(RECORDS PROVIDED)

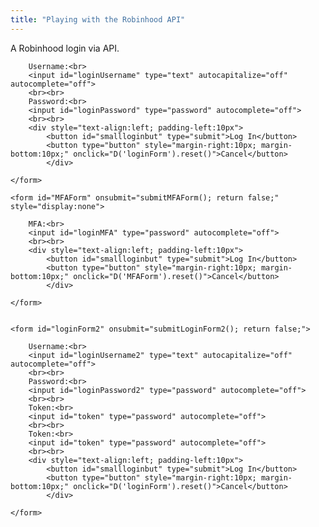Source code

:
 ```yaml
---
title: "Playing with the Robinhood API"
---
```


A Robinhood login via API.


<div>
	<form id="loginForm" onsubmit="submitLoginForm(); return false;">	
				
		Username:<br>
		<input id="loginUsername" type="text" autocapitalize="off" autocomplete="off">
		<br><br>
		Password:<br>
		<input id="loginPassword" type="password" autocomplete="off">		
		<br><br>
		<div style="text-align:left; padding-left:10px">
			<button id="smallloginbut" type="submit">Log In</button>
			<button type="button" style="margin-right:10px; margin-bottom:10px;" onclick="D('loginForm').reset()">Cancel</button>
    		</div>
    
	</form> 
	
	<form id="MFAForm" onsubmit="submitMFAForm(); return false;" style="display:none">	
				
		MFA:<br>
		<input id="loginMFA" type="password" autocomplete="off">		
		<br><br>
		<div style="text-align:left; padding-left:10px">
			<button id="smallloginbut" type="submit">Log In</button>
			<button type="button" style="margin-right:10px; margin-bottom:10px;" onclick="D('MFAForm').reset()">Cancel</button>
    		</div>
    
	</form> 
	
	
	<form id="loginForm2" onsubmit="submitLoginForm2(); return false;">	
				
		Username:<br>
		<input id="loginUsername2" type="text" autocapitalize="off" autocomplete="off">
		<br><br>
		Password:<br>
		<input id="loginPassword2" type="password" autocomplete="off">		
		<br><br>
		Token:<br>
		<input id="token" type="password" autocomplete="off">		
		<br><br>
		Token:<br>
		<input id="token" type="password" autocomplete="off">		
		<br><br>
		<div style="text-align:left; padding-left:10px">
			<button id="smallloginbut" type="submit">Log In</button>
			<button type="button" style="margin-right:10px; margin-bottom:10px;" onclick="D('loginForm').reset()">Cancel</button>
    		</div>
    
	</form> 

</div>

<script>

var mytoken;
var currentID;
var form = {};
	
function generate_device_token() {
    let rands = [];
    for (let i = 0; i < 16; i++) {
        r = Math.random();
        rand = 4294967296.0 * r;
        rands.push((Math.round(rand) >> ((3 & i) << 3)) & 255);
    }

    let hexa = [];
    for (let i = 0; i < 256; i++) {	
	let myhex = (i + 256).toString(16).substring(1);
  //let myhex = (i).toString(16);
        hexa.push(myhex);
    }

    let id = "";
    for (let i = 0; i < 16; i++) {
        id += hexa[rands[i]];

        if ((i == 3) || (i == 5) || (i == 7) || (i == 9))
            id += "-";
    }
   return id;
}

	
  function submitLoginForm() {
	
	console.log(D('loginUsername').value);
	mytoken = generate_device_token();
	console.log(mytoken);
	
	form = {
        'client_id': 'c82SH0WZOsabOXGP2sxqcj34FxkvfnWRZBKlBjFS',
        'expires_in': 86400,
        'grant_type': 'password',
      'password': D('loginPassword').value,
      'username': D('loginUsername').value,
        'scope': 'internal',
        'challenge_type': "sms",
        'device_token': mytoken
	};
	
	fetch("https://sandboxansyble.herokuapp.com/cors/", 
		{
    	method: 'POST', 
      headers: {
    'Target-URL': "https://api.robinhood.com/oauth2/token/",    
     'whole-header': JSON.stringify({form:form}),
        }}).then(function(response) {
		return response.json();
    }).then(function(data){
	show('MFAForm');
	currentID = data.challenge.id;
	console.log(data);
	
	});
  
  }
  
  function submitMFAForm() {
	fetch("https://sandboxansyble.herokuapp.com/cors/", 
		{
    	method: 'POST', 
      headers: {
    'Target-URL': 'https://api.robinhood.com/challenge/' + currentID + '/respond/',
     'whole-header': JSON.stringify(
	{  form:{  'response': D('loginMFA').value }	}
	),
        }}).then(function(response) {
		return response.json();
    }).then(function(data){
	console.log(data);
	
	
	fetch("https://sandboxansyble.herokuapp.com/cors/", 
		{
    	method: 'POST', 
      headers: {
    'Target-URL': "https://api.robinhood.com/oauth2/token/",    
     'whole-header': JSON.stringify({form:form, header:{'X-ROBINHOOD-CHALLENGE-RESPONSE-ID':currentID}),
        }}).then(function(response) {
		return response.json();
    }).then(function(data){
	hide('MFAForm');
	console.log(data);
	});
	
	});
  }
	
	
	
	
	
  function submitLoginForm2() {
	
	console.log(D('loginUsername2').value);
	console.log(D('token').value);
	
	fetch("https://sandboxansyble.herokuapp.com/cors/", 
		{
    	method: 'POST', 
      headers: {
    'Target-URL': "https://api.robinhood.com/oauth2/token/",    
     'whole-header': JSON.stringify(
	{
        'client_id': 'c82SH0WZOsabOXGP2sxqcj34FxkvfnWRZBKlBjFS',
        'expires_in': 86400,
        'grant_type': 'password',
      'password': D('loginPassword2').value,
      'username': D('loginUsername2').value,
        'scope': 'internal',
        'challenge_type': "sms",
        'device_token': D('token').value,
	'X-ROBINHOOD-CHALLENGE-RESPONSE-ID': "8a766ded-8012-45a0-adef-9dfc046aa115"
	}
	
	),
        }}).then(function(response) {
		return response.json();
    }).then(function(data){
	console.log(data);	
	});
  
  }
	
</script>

(End RECORDS PROVIDED)
(RECORDS PROVIDED)

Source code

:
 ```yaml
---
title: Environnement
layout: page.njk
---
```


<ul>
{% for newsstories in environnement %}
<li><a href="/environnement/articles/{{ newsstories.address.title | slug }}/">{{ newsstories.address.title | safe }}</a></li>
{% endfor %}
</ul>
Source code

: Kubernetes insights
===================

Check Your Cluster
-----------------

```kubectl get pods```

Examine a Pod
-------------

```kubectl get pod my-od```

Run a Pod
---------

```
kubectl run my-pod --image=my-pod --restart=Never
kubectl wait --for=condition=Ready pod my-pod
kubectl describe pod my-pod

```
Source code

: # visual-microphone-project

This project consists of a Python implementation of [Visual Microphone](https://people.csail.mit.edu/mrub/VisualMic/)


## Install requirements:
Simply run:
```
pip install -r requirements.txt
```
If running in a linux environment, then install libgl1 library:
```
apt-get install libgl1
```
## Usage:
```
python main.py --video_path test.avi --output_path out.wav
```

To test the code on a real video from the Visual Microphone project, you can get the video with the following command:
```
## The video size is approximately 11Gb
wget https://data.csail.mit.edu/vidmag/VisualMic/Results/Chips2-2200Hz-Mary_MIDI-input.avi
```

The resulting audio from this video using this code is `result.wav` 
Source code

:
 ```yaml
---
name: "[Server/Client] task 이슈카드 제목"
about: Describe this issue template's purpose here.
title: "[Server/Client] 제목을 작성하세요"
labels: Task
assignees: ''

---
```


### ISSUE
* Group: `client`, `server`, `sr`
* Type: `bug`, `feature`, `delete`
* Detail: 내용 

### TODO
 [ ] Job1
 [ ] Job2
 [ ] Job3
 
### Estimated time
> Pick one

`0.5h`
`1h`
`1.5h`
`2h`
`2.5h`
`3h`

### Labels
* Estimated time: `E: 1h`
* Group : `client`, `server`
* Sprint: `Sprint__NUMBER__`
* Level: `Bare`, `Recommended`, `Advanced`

(End RECORDS PROVIDED)

## TASK TO COMPLETE
Your task is to collect every line above that contains the word "rands".

## ANSWER BELOW
    let rands = [];
        rands.push((Math.round(rand) >> ((3 & i) << 3)) & 255);
        id += hexa[rands[i]];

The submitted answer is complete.